Brexit: Government gives MPs just three days to scrutinise EU Withdrawal Agreement Bill

22 October 2019, 08:38

Politicians in the house of commons
Politicians will have just three days to debate the bill. Picture: PA

The Government has published the EU Withdrawal Agreement Bill giving MPs just three days to scrutinise the plans.

After John Bercow rejected Boris Johnson's plans to hold a "meaningful vote" on his Brexit agreement, the Government will attempt to pass key Brexit legislation through Parliament over three days this week, Jacob Rees-Mogg has announced.

The Commons Leader said the Withdrawal Agreement Bill would be debated at second reading and committee stage on Tuesday, with further discussion on Wednesday before the conclusion of proceedings on Thursday.

The Bill, which MPs plan to debate on Tuesday, is 110 pages and is accompanied by 124 pages of explanatory notes.

Some politicians have said that the speed of the Government time table means the bill may not be able to receive the proper scrutiny.

A page taken from the governments draft of the Withdrawal Agreement Bill
A page taken from the governments draft of the Withdrawal Agreement Bill.
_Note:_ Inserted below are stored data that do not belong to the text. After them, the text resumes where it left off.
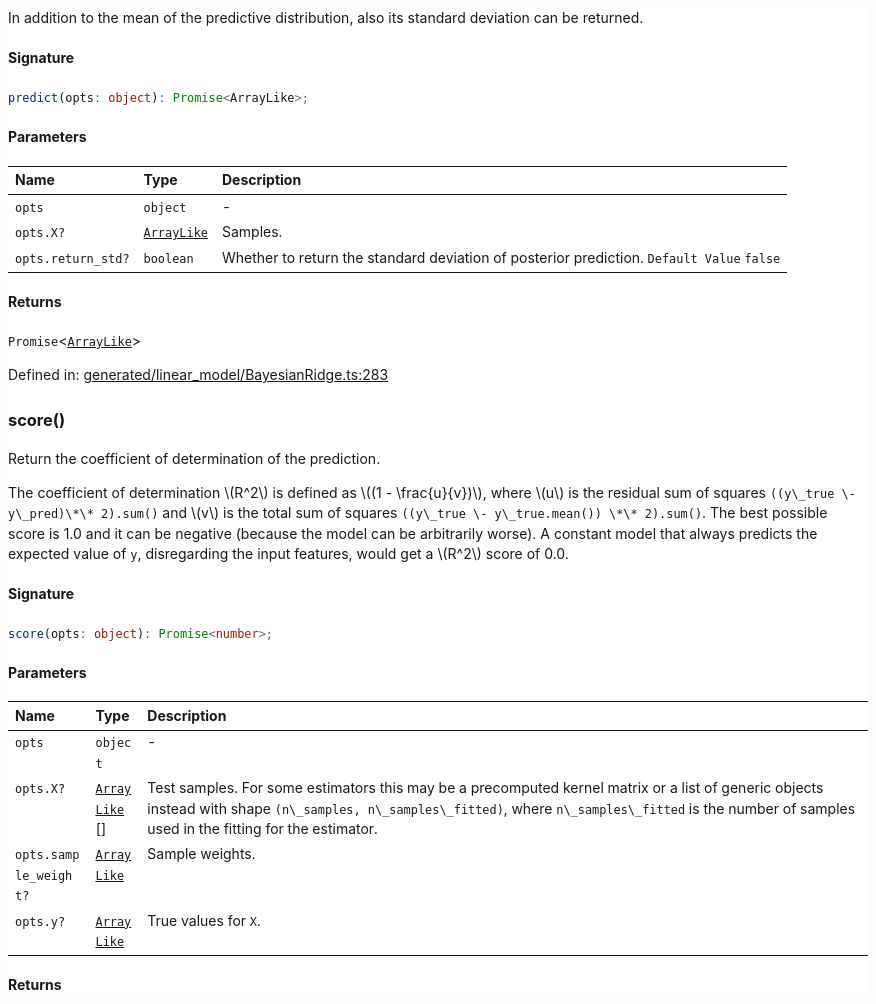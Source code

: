 In addition to the mean of the predictive distribution, also its standard deviation can be returned.

#### Signature

```ts
predict(opts: object): Promise<ArrayLike>;
```

#### Parameters

| Name | Type | Description |
| :------ | :------ | :------ |
| `opts` | `object` | - |
| `opts.X?` | [`ArrayLike`](../types/ArrayLike.md) | Samples. |
| `opts.return_std?` | `boolean` | Whether to return the standard deviation of posterior prediction.  `Default Value`  `false` |

#### Returns

`Promise`\<[`ArrayLike`](../types/ArrayLike.md)\>

Defined in:  [generated/linear\_model/BayesianRidge.ts:283](https://github.com/transitive-bullshit/scikit-learn-ts/blob/f3d7d2d/packages/sklearn/src/generated/linear_model/BayesianRidge.ts#L283)

### score()

Return the coefficient of determination of the prediction.

The coefficient of determination \\(R^2\\) is defined as \\((1 - \\frac{u}{v})\\), where \\(u\\) is the residual sum of squares `((y\_true \- y\_pred)\*\* 2).sum()` and \\(v\\) is the total sum of squares `((y\_true \- y\_true.mean()) \*\* 2).sum()`. The best possible score is 1.0 and it can be negative (because the model can be arbitrarily worse). A constant model that always predicts the expected value of `y`, disregarding the input features, would get a \\(R^2\\) score of 0.0.

#### Signature

```ts
score(opts: object): Promise<number>;
```

#### Parameters

| Name | Type | Description |
| :------ | :------ | :------ |
| `opts` | `object` | - |
| `opts.X?` | [`ArrayLike`](../types/ArrayLike.md)[] | Test samples. For some estimators this may be a precomputed kernel matrix or a list of generic objects instead with shape `(n\_samples, n\_samples\_fitted)`, where `n\_samples\_fitted` is the number of samples used in the fitting for the estimator. |
| `opts.sample_weight?` | [`ArrayLike`](../types/ArrayLike.md) | Sample weights. |
| `opts.y?` | [`ArrayLike`](../types/ArrayLike.md) | True values for `X`. |

#### Returns
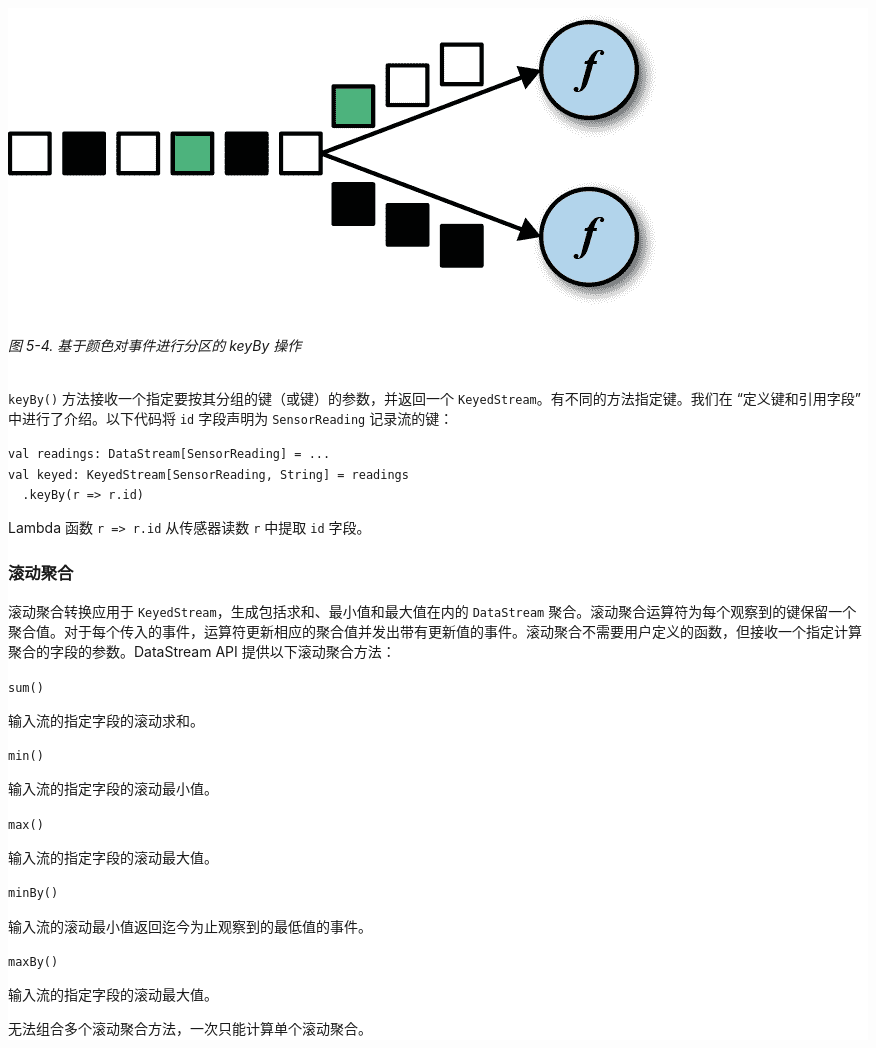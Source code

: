 ![基于颜色对事件进行分区的 keyBy 操作](img/spaf_0504.png)

###### 图 5-4\. 基于颜色对事件进行分区的 keyBy 操作

`keyBy()` 方法接收一个指定要按其分组的键（或键）的参数，并返回一个 `KeyedStream`。有不同的方法指定键。我们在 “定义键和引用字段” 中进行了介绍。以下代码将 `id` 字段声明为 `SensorReading` 记录流的键：

```
val readings: DataStream[SensorReading] = ...
val keyed: KeyedStream[SensorReading, String] = readings
  .keyBy(r => r.id)

```

Lambda 函数 `r => r.id` 从传感器读数 `r` 中提取 `id` 字段。

### 滚动聚合

滚动聚合转换应用于 `KeyedStream`，生成包括求和、最小值和最大值在内的 `DataStream` 聚合。滚动聚合运算符为每个观察到的键保留一个聚合值。对于每个传入的事件，运算符更新相应的聚合值并发出带有更新值的事件。滚动聚合不需要用户定义的函数，但接收一个指定计算聚合的字段的参数。DataStream API 提供以下滚动聚合方法：

`sum()`

输入流的指定字段的滚动求和。

`min()`

输入流的指定字段的滚动最小值。

`max()`

输入流的指定字段的滚动最大值。

`minBy()`

输入流的滚动最小值返回迄今为止观察到的最低值的事件。

`maxBy()`

输入流的指定字段的滚动最大值。

无法组合多个滚动聚合方法，一次只能计算单个滚动聚合。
Picture: PA

The Government have said they intend to hold a vote on Thursday.

The Bill includes a clause which would allow the Prime Minister's deal, which he agreed with EU leaders, to be approved in time for the Halloween Brexit deadline.

Shadow Brexit secretary Sir Keir Starmer said it was "outrageous" that MPs would not have a chance to properly scrutinise the Withdrawal Agreement Bill.

"This is a Bill to implement Boris Johnson's deeply flawed plan for Brexit," he said.

"It is outrageous to deny Parliament the chance to scrutinise this incredibly important legislation properly. Ministers are trying to bounce MPs into signing off a Bill that could cause huge damage to our country. We can't trust this Prime Minister.

"The truth is Boris Johnson knows that the more time people have to read the small print of his deal, the more it will be exposed for the risks it represents to our economy and communities across the country."